- [Your task] Copy each of the following entries back without change.

↓↓↓

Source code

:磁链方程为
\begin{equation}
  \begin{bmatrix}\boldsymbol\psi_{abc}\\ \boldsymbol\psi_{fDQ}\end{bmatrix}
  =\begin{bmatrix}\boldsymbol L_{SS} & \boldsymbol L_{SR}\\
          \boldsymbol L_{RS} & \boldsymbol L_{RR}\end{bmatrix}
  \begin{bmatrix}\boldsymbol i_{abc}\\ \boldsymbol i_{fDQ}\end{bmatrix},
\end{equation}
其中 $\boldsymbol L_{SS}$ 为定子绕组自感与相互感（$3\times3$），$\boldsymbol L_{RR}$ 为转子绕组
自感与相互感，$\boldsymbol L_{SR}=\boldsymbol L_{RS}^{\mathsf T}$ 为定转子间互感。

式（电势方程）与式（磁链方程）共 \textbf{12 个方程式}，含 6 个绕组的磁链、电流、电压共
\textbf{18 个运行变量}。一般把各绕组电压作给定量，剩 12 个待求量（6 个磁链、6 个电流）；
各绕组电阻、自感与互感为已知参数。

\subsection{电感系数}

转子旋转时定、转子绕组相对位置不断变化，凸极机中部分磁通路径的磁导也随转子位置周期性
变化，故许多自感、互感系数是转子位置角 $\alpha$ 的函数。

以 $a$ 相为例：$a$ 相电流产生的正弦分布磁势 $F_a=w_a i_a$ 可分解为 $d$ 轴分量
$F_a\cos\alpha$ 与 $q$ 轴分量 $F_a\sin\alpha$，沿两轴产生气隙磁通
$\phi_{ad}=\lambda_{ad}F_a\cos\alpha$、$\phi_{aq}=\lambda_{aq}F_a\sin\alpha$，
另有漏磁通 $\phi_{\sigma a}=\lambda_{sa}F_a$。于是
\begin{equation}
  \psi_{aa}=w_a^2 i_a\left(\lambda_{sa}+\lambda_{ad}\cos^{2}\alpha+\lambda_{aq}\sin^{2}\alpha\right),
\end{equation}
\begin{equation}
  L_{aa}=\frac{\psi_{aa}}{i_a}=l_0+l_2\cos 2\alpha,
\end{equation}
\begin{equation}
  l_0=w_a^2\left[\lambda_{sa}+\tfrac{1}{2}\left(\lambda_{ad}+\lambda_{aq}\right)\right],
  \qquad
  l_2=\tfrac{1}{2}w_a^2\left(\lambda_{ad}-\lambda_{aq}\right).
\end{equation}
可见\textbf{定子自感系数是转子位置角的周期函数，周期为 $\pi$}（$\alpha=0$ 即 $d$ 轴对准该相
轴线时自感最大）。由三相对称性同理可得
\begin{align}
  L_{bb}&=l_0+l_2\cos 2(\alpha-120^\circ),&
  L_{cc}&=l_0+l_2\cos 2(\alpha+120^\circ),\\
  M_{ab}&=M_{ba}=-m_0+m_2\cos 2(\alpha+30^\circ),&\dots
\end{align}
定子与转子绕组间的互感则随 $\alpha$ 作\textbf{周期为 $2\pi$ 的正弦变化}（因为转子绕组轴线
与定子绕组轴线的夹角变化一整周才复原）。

↑↑↑

- [Exercise output]
Source code

:磁链方程为
\begin{equation}
  \begin{bmatrix}\boldsymbol\psi_{abc}\\ \boldsymbol\psi_{fDQ}\end{bmatrix}
  =\begin{bmatrix}\boldsymbol L_{SS} & \boldsymbol L_{SR}\\
          \boldsymbol L_{RS} & \boldsymbol L_{RR}\end{bmatrix}
  \begin{bmatrix}\boldsymbol i_{abc}\\ \boldsymbol i_{fDQ}\end{bmatrix},
\end{equation}
其中 $\boldsymbol L_{SS}$ 为定子绕组自感与相互感（$3\times3$），$\boldsymbol L_{RR}$ 为转子绕组
自感与相互感，$\boldsymbol L_{SR}=\boldsymbol L_{RS}^{\mathsf T}$ 为定转子间互感。

式（电势方程）与式（磁链方程）共 \textbf{12 个方程式}，含 6 个绕组的磁链、电流、电压共
\textbf{18 个运行变量}。一般把各绕组电压作给定量，剩 12 个待求量（6 个磁链、6 个电流）；
各绕组电阻、自感与互感为已知参数。

\subsection{电感系数}

转子旋转时定、转子绕组相对位置不断变化，凸极机中部分磁通路径的磁导也随转子位置周期性
变化，故许多自感、互感系数是转子位置角 $\alpha$ 的函数。

以 $a$ 相为例：$a$ 相电流产生的正弦分布磁势 $F_a=w_a i_a$ 可分解为 $d$ 轴分量
$F_a\cos\alpha$ 与 $q$ 轴分量 $F_a\sin\alpha$，沿两轴产生气隙磁通
$\phi_{ad}=\lambda_{ad}F_a\cos\alpha$、$\phi_{aq}=\lambda_{aq}F_a\sin\alpha$，
另有漏磁通 $\phi_{\sigma a}=\lambda_{sa}F_a$。于是
\begin{equation}
  \psi_{aa}=w_a^2 i_a\left(\lambda_{sa}+\lambda_{ad}\cos^{2}\alpha+\lambda_{aq}\sin^{2}\alpha\right),
\end{equation}
\begin{equation}
  L_{aa}=\frac{\psi_{aa}}{i_a}=l_0+l_2\cos 2\alpha,
\end{equation}
\begin{equation}
  l_0=w_a^2\left[\lambda_{sa}+\tfrac{1}{2}\left(\lambda_{ad}+\lambda_{aq}\right)\right],
  \qquad
  l_2=\tfrac{1}{2}w_a^2\left(\lambda_{ad}-\lambda_{aq}\right).
\end{equation}
可见\textbf{定子自感系数是转子位置角的周期函数，周期为 $\pi$}（$\alpha=0$ 即 $d$ 轴对准该相
轴线时自感最大）。由三相对称性同理可得
\begin{align}
  L_{bb}&=l_0+l_2\cos 2(\alpha-120^\circ),&
  L_{cc}&=l_0+l_2\cos 2(\alpha+120^\circ),\\
  M_{ab}&=M_{ba}=-m_0+m_2\cos 2(\alpha+30^\circ),&\dots
\end{align}
定子与转子绕组间的互感则随 $\alpha$ 作\textbf{周期为 $2\pi$ 的正弦变化}（因为转子绕组轴线
与定子绕组轴线的夹角变化一整周才复原）。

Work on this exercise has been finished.